Optimism bias

Optimism bias, our tendency to overestimate positive outcomes and underestimate negative ones, can creep into various business decisions, leading to unforeseen consequences like severe delays in delivery or cost explosions.

Imagine a sales manager overly confident about exceeding ambitious sales targets. This optimism bias might lead to neglecting crucial risk assessments, like potential market fluctuations or competitor strategies. When reality sets in and sales fall short, the company might scramble to adjust, facing financial losses or missed opportunities.

Particularly in complex environments like software projects, the optimism bias can appear during the backlog estimation, denying the symptom of dark matter or feature creep.

Photo by Madison Oren on Unsplash

Another example is project timelines. A product launch might be scheduled with an optimistic view of development speed, neglecting potential technical hurdles or underestimating the time needed for thorough testing. This can lead to rushed deployments, buggy products, and frustrated customers.

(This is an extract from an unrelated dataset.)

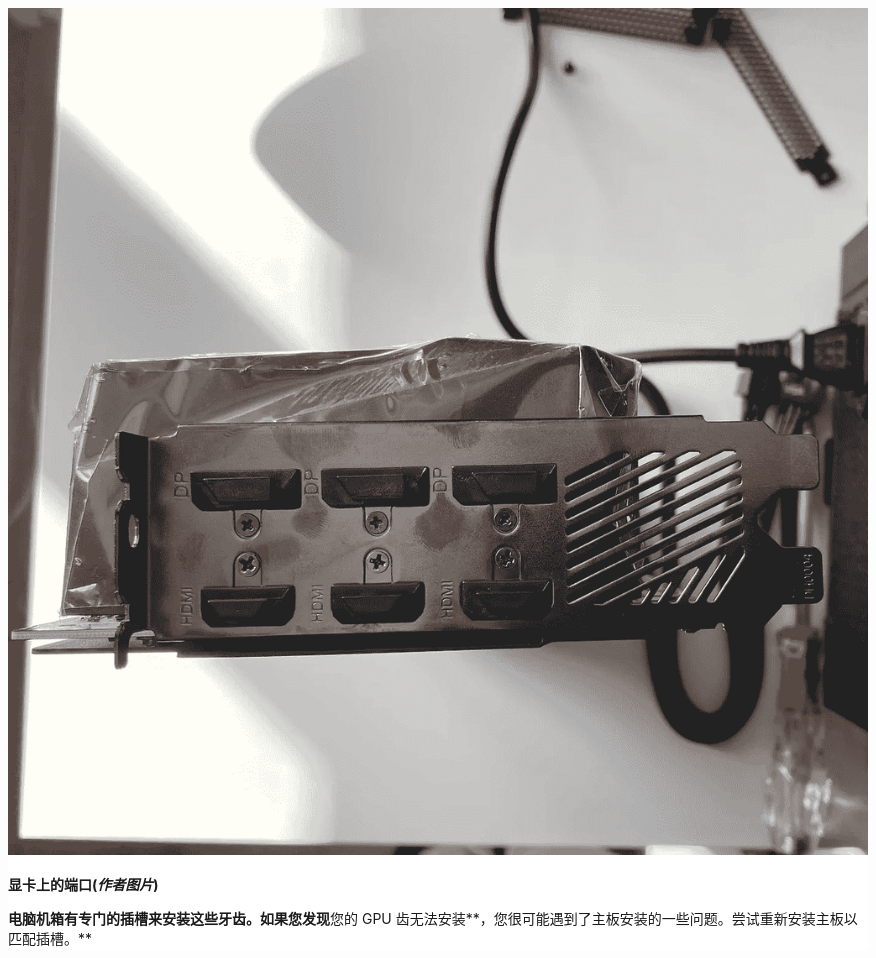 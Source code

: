 **![](img/4177670b670b7b8f5e69c5c439988043.png)**

**显卡上的端口(*作者图片*)**

**电脑机箱有专门的插槽来安装这些牙齿。如果您发现**您的 GPU 齿无法安装**，您很可能遇到了主板安装的一些问题。尝试重新安装主板以匹配插槽。**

Optimism bias can also impact financial decisions. A company considering a risky investment might overestimate potential returns and downplay the chances of failure. This could lead to resource allocation towards ventures with uncertain outcomes, jeopardizing the company’s financial stability.

By acknowledging optimism bias, businesses can mitigate its effects. Encouraging realistic assessments, employing data-driven approaches, and incorporating stress testing scenarios into planning processes can help balance out the overly rosy outlook and lead to more informed, sustainable decision-making.